In addition to great hiking, the slopes of Mombacho offer some spectacular canopy runs. Canopy Tours Mombacho (tel. 261/8888-2566) is located close to the reserve entrance. This 16-platform course is 1,700m (5,577 ft.) long, and many tour operators include it in their 1-day tour of the reserve. Here, you sweep over coffee plantations and tall trees before enjoying a drink on a viewing platform at the end of the ride. The company is not part of the park management, but they pick you up in the same area as the park truck; therefore, you have to enter the park. There is also a spectacular 17-platform canopy system at Hacienda Cutirre on the eastern face of the volcano. This is a little more hardcore and challenging, but no less exhilarating. The fact that it was designed by the inventor of the sport means you're in for a heart-stopping ride, including a vertical descent on a rappel line at the end. The site is difficult to access independently and best arranged with travel operators and canopy specialists Nahual Tours (tel. 505/8988-2461; www.nahualtours.com). A day trip costs C800.
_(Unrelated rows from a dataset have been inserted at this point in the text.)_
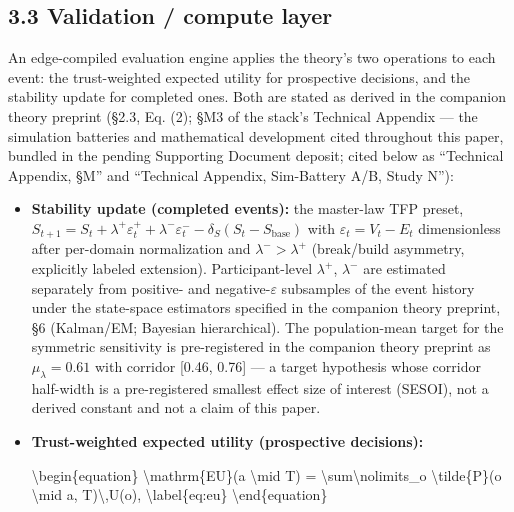 \documentclass[
]{article}
\newenvironment{Shaded}{}{}
\newcommand{\NormalTok}[1]{#1}
\begin{document}
\subsection{3.3 Validation / compute
layer}\label{validation-compute-layer}

An edge-compiled evaluation engine applies the theory's two operations
to each event: the trust-weighted expected utility for prospective
decisions, and the stability update for completed ones. Both are stated
as derived in the companion theory preprint (§2.3, Eq. (2); §M3 of the
stack's Technical Appendix --- the simulation batteries and mathematical
development cited throughout this paper, bundled in the pending
Supporting Document deposit; cited below as ``Technical Appendix, §M''
and ``Technical Appendix, Sim-Battery A/B, Study N''):

\begin{itemize}
\item
  \textbf{Stability update (completed events):} the master-law TFP
  preset,
  \(S_{t+1} = S_t + \lambda^{+}\varepsilon_t^{+} + \lambda^{-}\varepsilon_t^{-} - \delta_S(S_t - S_{\mathrm{base}})\)
  with \(\varepsilon_t = V_t - E_t\) dimensionless after per-domain
  normalization and \(\lambda^{-} > \lambda^{+}\) (break/build
  asymmetry, explicitly labeled extension). Participant-level
  \(\lambda^{+}\), \(\lambda^{-}\) are estimated separately from
  positive- and negative-\(\varepsilon\) subsamples of the event history
  under the state-space estimators specified in the companion theory
  preprint, §6 (Kalman/EM; Bayesian hierarchical). The population-mean
  target for the symmetric sensitivity is pre-registered in the
  companion theory preprint as \(\mu_{\lambda} = 0.61\) with corridor
  {[}0.46, 0.76{]} --- a target hypothesis whose corridor half-width is
  a pre-registered smallest effect size of interest (SESOI), not a
  derived constant and not a claim of this paper.
\item
  \textbf{Trust-weighted expected utility (prospective decisions):}

\begin{Shaded}
\begin{Highlighting}[]
\NormalTok{\textbackslash{}begin\{equation\}}
\NormalTok{ \textbackslash{}mathrm\{EU\}(a \textbackslash{}mid T) = \textbackslash{}sum\textbackslash{}nolimits\_o \textbackslash{}tilde\{P\}(o \textbackslash{}mid a, T)\textbackslash{},U(o), \textbackslash{}label\{eq:eu\}}
\NormalTok{\textbackslash{}end\{equation\}}
\end{Highlighting}
\end{Shaded}


\end{itemize}
\end{document}
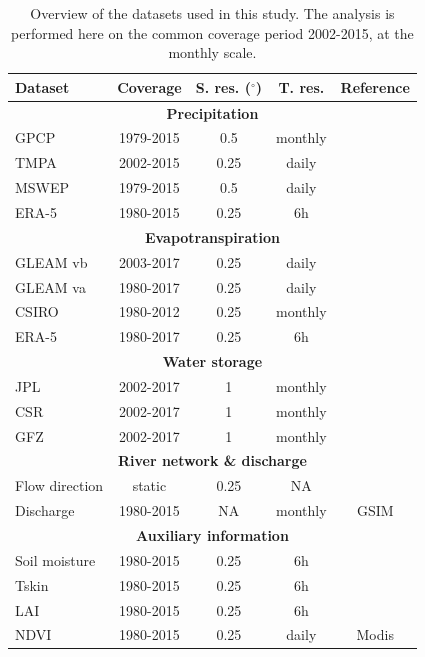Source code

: \documentclass[draft]{agujournal2019}
\begin{document}
\begin{table}[h]
\centering
\begin{scriptsize}
\begin{tabular} {l c c c c}
\hline
Dataset & Coverage &  S. res. ($^\circ$)&  T. res.  & Reference \\
\hline 
\hline
\multicolumn{5}{c}{ \bf Precipitation} \\ 
\hline
GPCP & 1979-2015 &  0.5 & monthly & \cite{Beck2017} \\
\hline
TMPA & 2002-2015 &  0.25 & daily & \cite{Huffman2007} \\
\hline
MSWEP & 1979-2015 &  0.5 & daily  & \cite{Beck2017} \\
\hline
ERA-5 & 1980-2015 & 0.25 &6h & \cite{Hersbach2016} \\
\hline 
\hline 
\multicolumn{5}{c}{\bf Evapotranspiration}  \\ 
\hline 
GLEAM vb & 2003-2017 &  0.25& daily & \cite{Martens2016} \\
\hline 
GLEAM va & 1980-2017 &  0.25& daily & \cite{Martens2016} \\
\hline
CSIRO  & 1980-2012 & 0.25 & monthly &\cite{CSIRO2016}\\
\hline
ERA-5  & 1980-2017 & 0.25 &6h &\cite{Hersbach2016}\\
\hline
\hline 
\multicolumn{5}{c}{\bf Water storage}  \\ 
\hline
JPL & 2002-2017 &  1 & monthly &  \cite{Watkins}\\
\hline 
CSR & 2002-2017 &  1 & monthly &   \cite{Bettadpur2012}\\
\hline
GFZ & 2002-2017 &  1 & monthly &   \cite{Dahle2013}\\
\hline 
\hline 
\multicolumn{5}{c}{\bf River network \& discharge}\\ 
\hline 
Flow direction & static &  0.25 & NA & \cite{Yamazaki2019a} \\
\hline 
Discharge & 1980-2015 &  NA & monthly &  GSIM\\
\hline
\hline 
\multicolumn{5}{c}{\bf Auxiliary information}  \\ 
\hline 
Soil moisture & 1980-2015 &  0.25 & 6h &  \cite{Hersbach2016} \\
\hline
Tskin & 1980-2015 &  0.25 & 6h &  \cite{Hersbach2016}\\
\hline
LAI & 1980-2015  & 0.25 &6h & \cite{Hersbach2016} \\
\hline
NDVI & 1980-2015  & 0.25 & daily & Modis\\
\hline
\end{tabular}
\end{scriptsize}
\caption{Overview of the datasets used in this study. The analysis is performed here on the common coverage period 2002-2015, at the monthly scale.}
\label{table1}
\end{table}
\end{document}
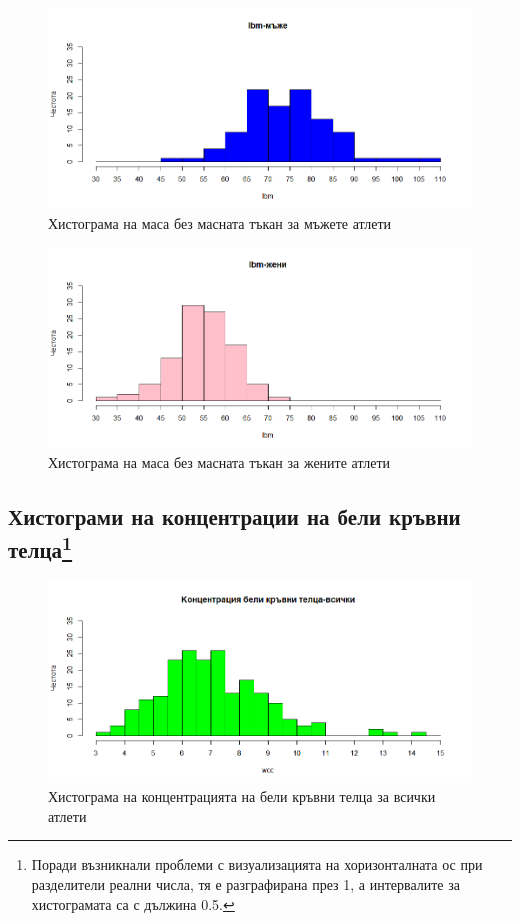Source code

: \documentclass[12pt]{article} %
\begin{document}
\begin{large}
  \begin{figure}[h!]
    \includegraphics[width=\textwidth,height=\textheight,keepaspectratio]{pics/lbmmen}
    \caption{Хистограма на маса без масната тъкан за мъжете атлети}
  \end{figure}

  \begin{figure}[h!]
    \includegraphics[width=\textwidth,height=\textheight,keepaspectratio]{pics/lbmwomen}
    \caption{Хистограма на маса без масната тъкан за жените атлети}
  \end{figure}

  \FloatBarrier
  \subsection[Хистограми на концентрации на бели кръвни телца]{Хистограми на концентрации на бели кръвни телца\footnote{Поради възникнали проблеми с визуализацията на хоризонталната ос при разделители реални числа, тя е разграфирана през 1, а интервалите за хистограмата са с дължина 0.5.}}
  \FloatBarrier

  \begin{figure}[h!]
    \includegraphics[width=\textwidth,height=\textheight,keepaspectratio]{pics/wccall}
    \caption{Хистограма на концентрацията на бели кръвни телца за всички атлети}
  \end{figure}


\end{large}
\end{document}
Reserva Silvestre Privada Domitila
Thirty-five kilometers (22 miles) south of Granada, on the lakeshore, there is a private reserve with one of the best examples of rare lowland tropical dry forest in the country. Wild cats and howler monkeys prowl this rustic property, and because it is so small, there is a good chance of catching sight of them. Also ready to pose for any amateur photographers are a vast array of birds, butterflies, and mammals. There is a basic lodge at hand, offering full board and accommodations for a somewhat pricey $65 per person, but it is worth it if you are a nature fanatic. The property can be explored on horseback, and the owners also organize sailing trips to the nearby Zapatera Archipelago, which is just offshore. Day-trippers are charged C110 admission, and it's an additional C220 to C330 for a guide to show you around. The foliage can get a little bare in the summer, so it is best to visit in the rainy season from November to January. The reserve can only be reached by 4WD, and the trip is best arranged with the reserve's agent Amigo Tours in the Hotel Colonial (tel. 261/2552-4080; www.amigotours.net), or contact the reserve owner María José Mejía directly at Casa Dr. Francisco Barbarena, in Granada (tel. 261/2552-4548; www.domitila.org).
Note: This information was accurate when it was published, but can change without notice. Please be sure to confirm all rates and details directly with the companies in question before planning your trip.